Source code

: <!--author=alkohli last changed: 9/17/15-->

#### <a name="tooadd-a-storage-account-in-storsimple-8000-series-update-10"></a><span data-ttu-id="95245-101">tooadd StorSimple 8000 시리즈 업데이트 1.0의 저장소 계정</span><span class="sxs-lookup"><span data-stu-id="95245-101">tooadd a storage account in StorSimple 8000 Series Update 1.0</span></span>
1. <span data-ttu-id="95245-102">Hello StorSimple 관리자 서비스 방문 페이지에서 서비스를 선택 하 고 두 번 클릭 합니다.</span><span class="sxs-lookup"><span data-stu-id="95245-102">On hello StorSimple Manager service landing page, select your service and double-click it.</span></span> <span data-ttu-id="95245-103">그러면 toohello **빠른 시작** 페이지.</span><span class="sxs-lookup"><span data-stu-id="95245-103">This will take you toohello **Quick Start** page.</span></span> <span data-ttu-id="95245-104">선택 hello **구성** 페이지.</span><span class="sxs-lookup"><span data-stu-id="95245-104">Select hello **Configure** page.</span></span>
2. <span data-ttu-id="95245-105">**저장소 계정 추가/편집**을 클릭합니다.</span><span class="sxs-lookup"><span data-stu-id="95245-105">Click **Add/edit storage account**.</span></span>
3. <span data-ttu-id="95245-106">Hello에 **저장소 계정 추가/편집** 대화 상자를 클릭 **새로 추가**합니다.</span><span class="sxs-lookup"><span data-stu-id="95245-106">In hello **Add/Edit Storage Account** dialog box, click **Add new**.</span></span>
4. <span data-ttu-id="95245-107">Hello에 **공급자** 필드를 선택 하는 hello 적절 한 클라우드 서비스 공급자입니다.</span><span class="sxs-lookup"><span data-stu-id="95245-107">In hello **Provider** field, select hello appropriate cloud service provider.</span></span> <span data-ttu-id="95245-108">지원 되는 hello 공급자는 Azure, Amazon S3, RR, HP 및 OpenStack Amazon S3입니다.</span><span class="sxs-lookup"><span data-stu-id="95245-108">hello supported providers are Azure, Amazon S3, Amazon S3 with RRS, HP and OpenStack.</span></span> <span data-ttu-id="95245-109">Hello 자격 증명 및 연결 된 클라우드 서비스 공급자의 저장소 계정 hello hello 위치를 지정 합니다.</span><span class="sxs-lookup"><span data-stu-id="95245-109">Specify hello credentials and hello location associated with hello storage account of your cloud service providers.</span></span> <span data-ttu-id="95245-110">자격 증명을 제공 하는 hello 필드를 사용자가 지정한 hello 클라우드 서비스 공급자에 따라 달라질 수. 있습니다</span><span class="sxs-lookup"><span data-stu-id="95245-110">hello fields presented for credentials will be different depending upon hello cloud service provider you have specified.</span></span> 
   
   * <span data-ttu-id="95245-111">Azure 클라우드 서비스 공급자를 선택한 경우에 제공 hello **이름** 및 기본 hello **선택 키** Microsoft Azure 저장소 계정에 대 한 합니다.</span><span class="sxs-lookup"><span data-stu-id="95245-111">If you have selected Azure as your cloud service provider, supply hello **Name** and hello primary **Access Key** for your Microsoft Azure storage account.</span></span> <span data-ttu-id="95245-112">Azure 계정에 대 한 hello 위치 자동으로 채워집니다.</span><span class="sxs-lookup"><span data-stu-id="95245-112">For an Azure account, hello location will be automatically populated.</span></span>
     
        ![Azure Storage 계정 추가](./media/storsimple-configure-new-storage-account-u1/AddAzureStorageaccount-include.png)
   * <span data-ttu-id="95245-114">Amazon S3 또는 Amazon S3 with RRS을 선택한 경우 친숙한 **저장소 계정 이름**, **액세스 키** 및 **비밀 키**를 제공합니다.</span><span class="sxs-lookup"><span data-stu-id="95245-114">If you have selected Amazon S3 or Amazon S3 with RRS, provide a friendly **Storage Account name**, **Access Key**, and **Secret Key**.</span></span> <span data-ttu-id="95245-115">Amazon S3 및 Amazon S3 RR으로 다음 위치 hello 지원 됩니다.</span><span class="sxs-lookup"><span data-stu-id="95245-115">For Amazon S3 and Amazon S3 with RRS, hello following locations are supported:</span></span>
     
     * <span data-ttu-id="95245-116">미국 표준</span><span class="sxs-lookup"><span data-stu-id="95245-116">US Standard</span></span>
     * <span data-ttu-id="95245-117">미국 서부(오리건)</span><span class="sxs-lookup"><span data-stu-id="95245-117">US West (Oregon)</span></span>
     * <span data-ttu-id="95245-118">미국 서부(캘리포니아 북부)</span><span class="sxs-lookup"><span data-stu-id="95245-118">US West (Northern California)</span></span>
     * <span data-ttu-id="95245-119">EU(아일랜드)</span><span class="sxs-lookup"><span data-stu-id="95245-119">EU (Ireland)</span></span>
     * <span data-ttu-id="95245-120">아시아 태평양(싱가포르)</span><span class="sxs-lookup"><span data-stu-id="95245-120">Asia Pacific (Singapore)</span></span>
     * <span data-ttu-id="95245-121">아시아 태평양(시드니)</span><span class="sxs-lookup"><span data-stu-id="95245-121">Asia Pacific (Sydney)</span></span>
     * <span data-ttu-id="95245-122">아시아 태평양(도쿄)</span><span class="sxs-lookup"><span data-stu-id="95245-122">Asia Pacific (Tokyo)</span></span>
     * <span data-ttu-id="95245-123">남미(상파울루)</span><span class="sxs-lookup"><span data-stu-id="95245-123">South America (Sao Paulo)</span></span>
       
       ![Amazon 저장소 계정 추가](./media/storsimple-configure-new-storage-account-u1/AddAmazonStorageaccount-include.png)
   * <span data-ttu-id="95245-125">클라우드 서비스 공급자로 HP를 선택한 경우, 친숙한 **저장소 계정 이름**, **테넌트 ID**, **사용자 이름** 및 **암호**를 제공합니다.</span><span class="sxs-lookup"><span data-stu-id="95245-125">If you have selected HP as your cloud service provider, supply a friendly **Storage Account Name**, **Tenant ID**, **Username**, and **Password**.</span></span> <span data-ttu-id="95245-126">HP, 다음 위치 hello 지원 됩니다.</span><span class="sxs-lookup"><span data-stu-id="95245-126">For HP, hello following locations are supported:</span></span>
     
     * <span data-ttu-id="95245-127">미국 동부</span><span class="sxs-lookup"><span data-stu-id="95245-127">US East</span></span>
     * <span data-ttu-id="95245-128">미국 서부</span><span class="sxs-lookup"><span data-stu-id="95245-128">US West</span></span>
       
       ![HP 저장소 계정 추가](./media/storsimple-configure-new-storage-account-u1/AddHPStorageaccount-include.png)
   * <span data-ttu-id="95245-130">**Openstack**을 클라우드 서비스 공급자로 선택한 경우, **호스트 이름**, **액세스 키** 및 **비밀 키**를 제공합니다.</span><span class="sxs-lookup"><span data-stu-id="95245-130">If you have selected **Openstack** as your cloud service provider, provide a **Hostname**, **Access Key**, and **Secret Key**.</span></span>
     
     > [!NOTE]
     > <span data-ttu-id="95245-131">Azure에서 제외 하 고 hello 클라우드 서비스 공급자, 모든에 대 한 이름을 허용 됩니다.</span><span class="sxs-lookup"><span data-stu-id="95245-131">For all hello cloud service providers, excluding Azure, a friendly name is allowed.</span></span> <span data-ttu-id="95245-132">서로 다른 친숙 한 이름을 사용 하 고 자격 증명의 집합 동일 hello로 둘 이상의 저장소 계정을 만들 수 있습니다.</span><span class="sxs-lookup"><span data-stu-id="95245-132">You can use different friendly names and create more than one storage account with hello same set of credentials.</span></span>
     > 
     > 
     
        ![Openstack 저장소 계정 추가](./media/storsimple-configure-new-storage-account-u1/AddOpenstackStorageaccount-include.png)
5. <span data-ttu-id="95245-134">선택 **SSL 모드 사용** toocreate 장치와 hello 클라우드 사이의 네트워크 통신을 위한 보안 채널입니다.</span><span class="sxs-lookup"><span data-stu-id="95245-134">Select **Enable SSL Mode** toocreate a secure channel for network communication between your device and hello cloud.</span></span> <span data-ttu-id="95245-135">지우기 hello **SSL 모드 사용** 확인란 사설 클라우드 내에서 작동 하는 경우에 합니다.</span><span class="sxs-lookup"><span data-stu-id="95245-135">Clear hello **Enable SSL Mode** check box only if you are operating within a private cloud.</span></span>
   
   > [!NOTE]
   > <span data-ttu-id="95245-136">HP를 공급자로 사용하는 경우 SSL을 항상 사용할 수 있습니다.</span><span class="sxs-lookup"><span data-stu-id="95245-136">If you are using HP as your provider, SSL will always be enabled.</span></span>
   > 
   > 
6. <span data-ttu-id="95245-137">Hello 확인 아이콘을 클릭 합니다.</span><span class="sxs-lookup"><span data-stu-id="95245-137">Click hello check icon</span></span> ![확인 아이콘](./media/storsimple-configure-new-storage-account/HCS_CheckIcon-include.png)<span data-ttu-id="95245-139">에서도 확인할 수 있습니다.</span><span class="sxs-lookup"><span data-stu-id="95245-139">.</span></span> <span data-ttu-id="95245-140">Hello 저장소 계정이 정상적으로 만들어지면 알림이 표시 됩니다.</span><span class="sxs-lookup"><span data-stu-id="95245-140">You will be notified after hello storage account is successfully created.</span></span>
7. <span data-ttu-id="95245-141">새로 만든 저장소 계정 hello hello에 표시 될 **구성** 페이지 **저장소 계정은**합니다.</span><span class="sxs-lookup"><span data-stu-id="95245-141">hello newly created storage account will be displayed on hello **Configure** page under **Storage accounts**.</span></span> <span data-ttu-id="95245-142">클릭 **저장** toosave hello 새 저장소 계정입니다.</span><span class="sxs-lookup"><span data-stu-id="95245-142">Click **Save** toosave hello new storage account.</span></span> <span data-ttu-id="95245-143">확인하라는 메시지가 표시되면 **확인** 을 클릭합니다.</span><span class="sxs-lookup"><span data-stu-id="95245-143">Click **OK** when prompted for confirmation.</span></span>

> ACTION ITEM
Would you print exactly the lines from the first line of the entries above through the line that has "click **Add new**.</span></span>", both included, and stop there?

> RESPONSE BOX
Source code

: <!--author=alkohli last changed: 9/17/15-->

#### <a name="tooadd-a-storage-account-in-storsimple-8000-series-update-10"></a><span data-ttu-id="95245-101">tooadd StorSimple 8000 시리즈 업데이트 1.0의 저장소 계정</span><span class="sxs-lookup"><span data-stu-id="95245-101">tooadd a storage account in StorSimple 8000 Series Update 1.0</span></span>
1. <span data-ttu-id="95245-102">Hello StorSimple 관리자 서비스 방문 페이지에서 서비스를 선택 하 고 두 번 클릭 합니다.</span><span class="sxs-lookup"><span data-stu-id="95245-102">On hello StorSimple Manager service landing page, select your service and double-click it.</span></span> <span data-ttu-id="95245-103">그러면 toohello **빠른 시작** 페이지.</span><span class="sxs-lookup"><span data-stu-id="95245-103">This will take you toohello **Quick Start** page.</span></span> <span data-ttu-id="95245-104">선택 hello **구성** 페이지.</span><span class="sxs-lookup"><span data-stu-id="95245-104">Select hello **Configure** page.</span></span>
2. <span data-ttu-id="95245-105">**저장소 계정 추가/편집**을 클릭합니다.</span><span class="sxs-lookup"><span data-stu-id="95245-105">Click **Add/edit storage account**.</span></span>
3. <span data-ttu-id="95245-106">Hello에 **저장소 계정 추가/편집** 대화 상자를 클릭 **새로 추가**합니다.</span><span class="sxs-lookup"><span data-stu-id="95245-106">In hello **Add/Edit Storage Account** dialog box, click **Add new**.</span></span>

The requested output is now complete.